A nine-year-old girl, the third child of non-consanguineous parents, was referred to our clinic with severe headache and diplopia. The headache was localized in the right fronto-occipital region with spread to the neck and shoulders. Transient diplopia was her most recent complaint. According to the patient’s previous records, symptoms of low-grade fever, fatigue, myalgia, arthralgia, mild headache, and small-joint arthritis of the hands had been present for four months. She had no photosensitivity, malar rash, skin lesions, oral ulcers, hair loss, or weight loss. Laboratory tests at that time showed mild cytopenia, with platelet count (Plt) of 249,000/µL. Her one-hour erythrocyte sedimentation rate (ESR) was 20 mm/h and C-reactive protein (CRP) was negative.
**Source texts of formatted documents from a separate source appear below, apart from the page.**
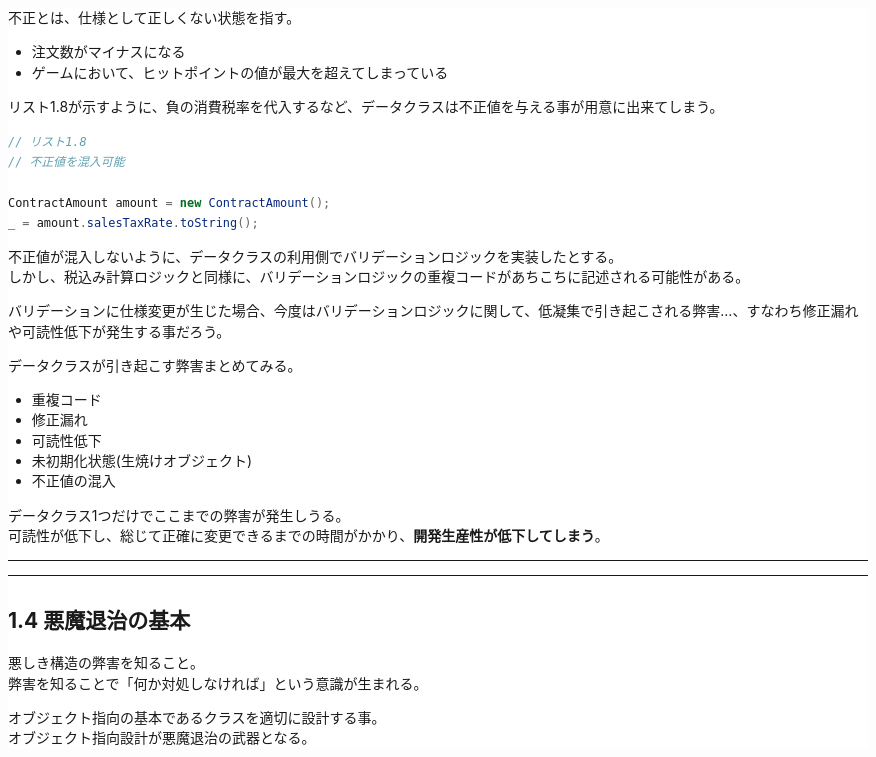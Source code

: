 不正とは、仕様として正しくない状態を指す。  

- 注文数がマイナスになる  
- ゲームにおいて、ヒットポイントの値が最大を超えてしまっている  

リスト1.8が示すように、負の消費税率を代入するなど、データクラスは不正値を与える事が用意に出来てしまう。  

``` java
// リスト1.8
// 不正値を混入可能

ContractAmount amount = new ContractAmount();
_ = amount.salesTaxRate.toString();
```

不正値が混入しないように、データクラスの利用側でバリデーションロジックを実装したとする。  
しかし、税込み計算ロジックと同様に、バリデーションロジックの重複コードがあちこちに記述される可能性がある。  

バリデーションに仕様変更が生じた場合、今度はバリデーションロジックに関して、低凝集で引き起こされる弊害…、すなわち修正漏れや可読性低下が発生する事だろう。  

データクラスが引き起こす弊害まとめてみる。  

- 重複コード  
- 修正漏れ  
- 可読性低下  
- 未初期化状態(生焼けオブジェクト)  
- 不正値の混入  

データクラス1つだけでここまでの弊害が発生しうる。  
可読性が低下し、総じて正確に変更できるまでの時間がかかり、**開発生産性が低下してしまう**。  

---
---

## 1.4 悪魔退治の基本

悪しき構造の弊害を知ること。  
弊害を知ることで「何か対処しなければ」という意識が生まれる。  

オブジェクト指向の基本であるクラスを適切に設計する事。  
オブジェクト指向設計が悪魔退治の武器となる。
There were elevated transaminases, with alanine transaminase (ALT) of 108 U/mL and aspartate transaminase (AST) of 70 U/mL, and normal thyroid function tests, with T4 of 8 µg/dL, thyroid stimulating hormone (TSH) of 4 mIU/L. The results also showed negative antiphospholipid antibodies and venereal disease research laboratory (VDRL) testing, positive anti-nuclear antibody (ANA), negative anti-double stranded DNA (anti-dsDNA) of 69 U/mL (positive > 100), decreased complement levels (C3, C4), and normal urinalysis. The results were compatible with juvenile-onset SLE, but optimal follow-up and treatment had not been performed.
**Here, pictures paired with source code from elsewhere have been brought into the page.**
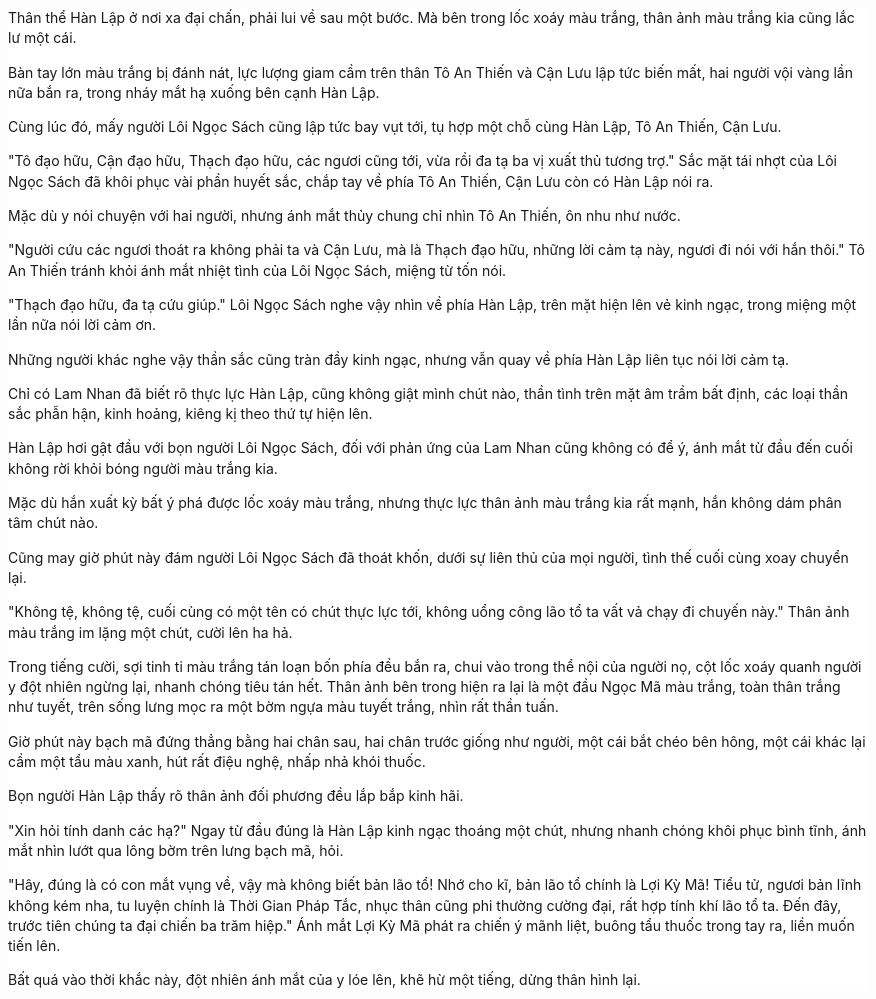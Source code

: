 Thân thể Hàn Lập ở nơi xa đại chấn, phải lui về sau một bước. Mà bên trong lốc xoáy màu trắng, thân ảnh màu trắng kia cũng lắc lư một cái.

Bàn tay lớn màu trắng bị đánh nát, lực lượng giam cầm trên thân Tô An Thiến và Cận Lưu lập tức biến mất, hai người vội vàng lần nữa bắn ra, trong nháy mắt hạ xuống bên cạnh Hàn Lập.

Cùng lúc đó, mấy người Lôi Ngọc Sách cũng lập tức bay vụt tới, tụ hợp một chỗ cùng Hàn Lập, Tô An Thiến, Cận Lưu.

"Tô đạo hữu, Cận đạo hữu, Thạch đạo hữu, các ngươi cũng tới, vừa rồi đa tạ ba vị xuất thủ tương trợ." Sắc mặt tái nhợt của Lôi Ngọc Sách đã khôi phục vài phần huyết sắc, chắp tay về phía Tô An Thiến, Cận Lưu còn có Hàn Lập nói ra.

Mặc dù y nói chuyện với hai người, nhưng ánh mắt thủy chung chỉ nhìn Tô An Thiến, ôn nhu như nước.

"Người cứu các ngươi thoát ra không phải ta và Cận Lưu, mà là Thạch đạo hữu, những lời cảm tạ này, ngươi đi nói với hắn thôi." Tô An Thiến tránh khỏi ánh mắt nhiệt tình của Lôi Ngọc Sách, miệng từ tốn nói.

"Thạch đạo hữu, đa tạ cứu giúp." Lôi Ngọc Sách nghe vậy nhìn về phía Hàn Lập, trên mặt hiện lên vẻ kinh ngạc, trong miệng một lần nữa nói lời cảm ơn.

Những người khác nghe vậy thần sắc cũng tràn đầy kinh ngạc, nhưng vẫn quay về phía Hàn Lập liên tục nói lời cảm tạ.

Chỉ có Lam Nhan đã biết rõ thực lực Hàn Lập, cũng không giật mình chút nào, thần tình trên mặt âm trầm bất định, các loại thần sắc phẫn hận, kinh hoảng, kiêng kị theo thứ tự hiện lên.

Hàn Lập hơi gật đầu với bọn người Lôi Ngọc Sách, đối với phản ứng của Lam Nhan cũng không có để ý, ánh mắt từ đầu đến cuối không rời khỏi bóng người màu trắng kia.

Mặc dù hắn xuất kỳ bất ý phá được lốc xoáy màu trắng, nhưng thực lực thân ảnh màu trắng kia rất mạnh, hắn không dám phân tâm chút nào.

Cũng may giờ phút này đám người Lôi Ngọc Sách đã thoát khốn, dưới sự liên thủ của mọi người, tình thế cuối cùng xoay chuyển lại.

"Không tệ, không tệ, cuối cùng có một tên có chút thực lực tới, không uổng công lão tổ ta vất vả chạy đi chuyến này." Thân ảnh màu trắng im lặng một chút, cười lên ha hả.

Trong tiếng cười, sợi tinh ti màu trắng tán loạn bốn phía đều bắn ra, chui vào trong thể nội của người nọ, cột lốc xoáy quanh người y đột nhiên ngừng lại, nhanh chóng tiêu tán hết. Thân ảnh bên trong hiện ra lại là một đầu Ngọc Mã màu trắng, toàn thân trắng như tuyết, trên sống lưng mọc ra một bờm ngựa màu tuyết trắng, nhìn rất thần tuấn.

Giờ phút này bạch mã đứng thẳng bằng hai chân sau, hai chân trước giống như người, một cái bắt chéo bên hông, một cái khác lại cầm một tẩu màu xanh, hút rất điệu nghệ, nhấp nhả khói thuốc.

Bọn người Hàn Lập thấy rõ thân ảnh đối phương đều lắp bắp kinh hãi.

"Xin hỏi tính danh các hạ?" Ngay từ đầu đúng là Hàn Lập kinh ngạc thoáng một chút, nhưng nhanh chóng khôi phục bình tĩnh, ánh mắt nhìn lướt qua lông bờm trên lưng bạch mã, hỏi.

"Hây, đúng là có con mắt vụng về, vậy mà không biết bản lão tổ! Nhớ cho kĩ, bản lão tổ chính là Lợi Kỳ Mã! Tiểu tử, ngươi bản lĩnh không kém nha, tu luyện chính là Thời Gian Pháp Tắc, nhục thân cũng phi thường cường đại, rất hợp tính khí lão tổ ta. Đến đây, trước tiên chúng ta đại chiến ba trăm hiệp." Ánh mắt Lợi Kỳ Mã phát ra chiến ý mãnh liệt, buông tẩu thuốc trong tay ra, liền muốn tiến lên.

Bất quá vào thời khắc này, đột nhiên ánh mắt của y lóe lên, khẽ hừ một tiếng, dừng thân hình lại.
After two months, her headache gradually progressed, but showed a good response to aspirin 325 mg 3 - 4 times per day, given by her parents. The neurologic findings included bilateral papilledema, bilateral 6th cranial nerve palsy, normal magnetic resonance imaging (MRI) and magnetic resonance angiogram (MRA), and high cerebrospinal fluid (CSF) opening pressure (55 cm H2O at the first visit, 32 cm H2O at the 7th day, and normal at the 10th day). CSF analysis was within normal limits, with sugar of 46 mg/dL, protein of 33 mg/dL, lactate dehydrogenase (LDH) of 64 U/mL, and zero WBCs or red blood cells (RBCs). Acetazolamide was prescribed for PTC, but no significant clinical response was seen. Her parents and other siblings had no history of disease; however, her 50-year-old aunt (mother’s sister) suffered from lupus nephritis and her five-year-old cousin (daughter of mother’s brother) had been treated for myasthenia gravis three years earlier. In the patient’s past medical history, levothyroxine had been prescribed for hypothyroidism since the age of four, with good control.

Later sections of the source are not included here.